Matthias Andree:
> Greetings and a happy new year,
> 
> 
> I still am in a situation where I occasionally need to have an SMTP
> client (preferable Postfix's) talk through an SSH tunnel.
> 
> I know we have the smtp(8) client, and we have the pipe(8) client for
> injecting RFC5322 stuff into commands, but what I need is some form of
> the smtp(8) client talk to the ssh command (with certain arguments)
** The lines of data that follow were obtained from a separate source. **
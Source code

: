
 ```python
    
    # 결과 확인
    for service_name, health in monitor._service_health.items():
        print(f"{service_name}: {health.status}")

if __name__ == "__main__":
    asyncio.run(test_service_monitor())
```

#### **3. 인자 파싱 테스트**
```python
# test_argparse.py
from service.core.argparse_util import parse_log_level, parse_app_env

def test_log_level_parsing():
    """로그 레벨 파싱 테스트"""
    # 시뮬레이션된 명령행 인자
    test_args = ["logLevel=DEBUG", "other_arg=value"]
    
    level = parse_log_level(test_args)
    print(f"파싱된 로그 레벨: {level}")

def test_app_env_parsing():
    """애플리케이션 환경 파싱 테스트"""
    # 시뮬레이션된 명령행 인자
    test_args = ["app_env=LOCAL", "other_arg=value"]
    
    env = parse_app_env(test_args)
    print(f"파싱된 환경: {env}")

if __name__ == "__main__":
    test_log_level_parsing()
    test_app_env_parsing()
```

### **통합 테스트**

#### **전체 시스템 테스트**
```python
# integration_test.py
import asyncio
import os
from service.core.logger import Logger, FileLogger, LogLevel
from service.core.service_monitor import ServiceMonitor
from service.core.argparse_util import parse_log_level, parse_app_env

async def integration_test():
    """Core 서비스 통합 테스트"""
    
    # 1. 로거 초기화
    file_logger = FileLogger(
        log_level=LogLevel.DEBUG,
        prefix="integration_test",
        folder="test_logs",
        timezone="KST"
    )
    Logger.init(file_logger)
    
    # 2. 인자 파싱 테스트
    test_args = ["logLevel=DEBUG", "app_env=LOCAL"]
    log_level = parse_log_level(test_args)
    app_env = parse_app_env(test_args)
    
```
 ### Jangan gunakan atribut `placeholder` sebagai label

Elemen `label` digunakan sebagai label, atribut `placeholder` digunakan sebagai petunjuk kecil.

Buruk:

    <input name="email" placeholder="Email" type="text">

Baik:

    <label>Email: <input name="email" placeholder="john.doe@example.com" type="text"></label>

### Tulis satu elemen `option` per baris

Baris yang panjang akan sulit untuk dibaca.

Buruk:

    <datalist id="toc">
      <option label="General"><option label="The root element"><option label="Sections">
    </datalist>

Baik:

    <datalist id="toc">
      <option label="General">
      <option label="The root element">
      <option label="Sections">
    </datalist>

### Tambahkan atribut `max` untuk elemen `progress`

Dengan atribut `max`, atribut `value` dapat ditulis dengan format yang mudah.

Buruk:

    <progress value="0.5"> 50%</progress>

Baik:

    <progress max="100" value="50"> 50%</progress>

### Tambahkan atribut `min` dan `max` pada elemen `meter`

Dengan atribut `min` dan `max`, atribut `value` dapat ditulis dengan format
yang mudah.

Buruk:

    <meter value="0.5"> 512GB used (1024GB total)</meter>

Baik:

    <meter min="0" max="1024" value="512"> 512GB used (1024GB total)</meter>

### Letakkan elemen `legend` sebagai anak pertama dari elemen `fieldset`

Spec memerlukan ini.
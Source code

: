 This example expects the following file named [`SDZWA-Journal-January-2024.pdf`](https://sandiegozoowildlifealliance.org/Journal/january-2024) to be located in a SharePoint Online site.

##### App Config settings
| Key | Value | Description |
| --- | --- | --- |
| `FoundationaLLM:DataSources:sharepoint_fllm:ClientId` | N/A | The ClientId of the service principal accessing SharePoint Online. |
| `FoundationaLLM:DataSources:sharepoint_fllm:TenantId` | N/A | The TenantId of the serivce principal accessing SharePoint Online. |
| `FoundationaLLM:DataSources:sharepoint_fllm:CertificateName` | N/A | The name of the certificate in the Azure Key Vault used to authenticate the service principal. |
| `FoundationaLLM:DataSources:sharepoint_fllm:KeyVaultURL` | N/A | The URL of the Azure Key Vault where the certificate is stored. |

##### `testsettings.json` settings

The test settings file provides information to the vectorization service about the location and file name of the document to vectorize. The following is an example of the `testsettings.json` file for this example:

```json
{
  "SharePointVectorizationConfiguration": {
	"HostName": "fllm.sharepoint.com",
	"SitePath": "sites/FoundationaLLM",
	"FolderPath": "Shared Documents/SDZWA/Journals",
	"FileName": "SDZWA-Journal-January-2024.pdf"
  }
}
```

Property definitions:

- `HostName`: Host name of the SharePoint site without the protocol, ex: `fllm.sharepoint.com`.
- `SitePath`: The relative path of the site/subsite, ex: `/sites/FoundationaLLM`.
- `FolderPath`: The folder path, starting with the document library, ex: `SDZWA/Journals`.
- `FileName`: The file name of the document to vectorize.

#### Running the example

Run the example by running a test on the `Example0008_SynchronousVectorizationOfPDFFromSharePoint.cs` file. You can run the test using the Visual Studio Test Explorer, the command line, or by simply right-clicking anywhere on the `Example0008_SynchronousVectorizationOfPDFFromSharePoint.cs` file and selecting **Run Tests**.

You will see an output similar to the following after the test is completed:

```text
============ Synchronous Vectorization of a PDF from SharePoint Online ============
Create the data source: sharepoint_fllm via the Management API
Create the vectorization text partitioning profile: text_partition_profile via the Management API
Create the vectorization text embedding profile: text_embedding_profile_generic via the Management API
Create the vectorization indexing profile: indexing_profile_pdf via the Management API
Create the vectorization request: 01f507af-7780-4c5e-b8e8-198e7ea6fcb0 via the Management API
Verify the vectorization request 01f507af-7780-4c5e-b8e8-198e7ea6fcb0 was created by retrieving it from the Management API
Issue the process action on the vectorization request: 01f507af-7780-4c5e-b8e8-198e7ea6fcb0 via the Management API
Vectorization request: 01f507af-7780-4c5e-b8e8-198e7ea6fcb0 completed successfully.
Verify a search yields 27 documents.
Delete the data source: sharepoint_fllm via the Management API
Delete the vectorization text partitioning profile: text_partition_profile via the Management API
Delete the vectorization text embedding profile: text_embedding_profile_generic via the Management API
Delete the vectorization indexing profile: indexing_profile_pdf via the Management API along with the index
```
> instead of establishing the TCP connection by itself. The current
> workaround is to establish SSH port forwarding asynchronously, and that
> is a fragile setup that I would like to replace by something synchronous
> that doesn't need to set up TCP tunnels when I can instead have "ssh -W
> host:port" that talks through stdin/stdout.
> 
> I haven't seen such a feature in the 3.1 release notes - what needs to
> happen that smtp can - perhaps via special syntax - be made to talk
> through a command's stdio rather than through BSD sockets?

You need to make smtp(8) talk to a TCP port (or UNIX-domain port),
an arrange for a little daemon that listens on that port, and that
invokes ssh when a connection is established to that port. Then
the little daemon shuttles bits up and down. Such an on-demand
TCP relay could be done in Perl, Python, or any capable language.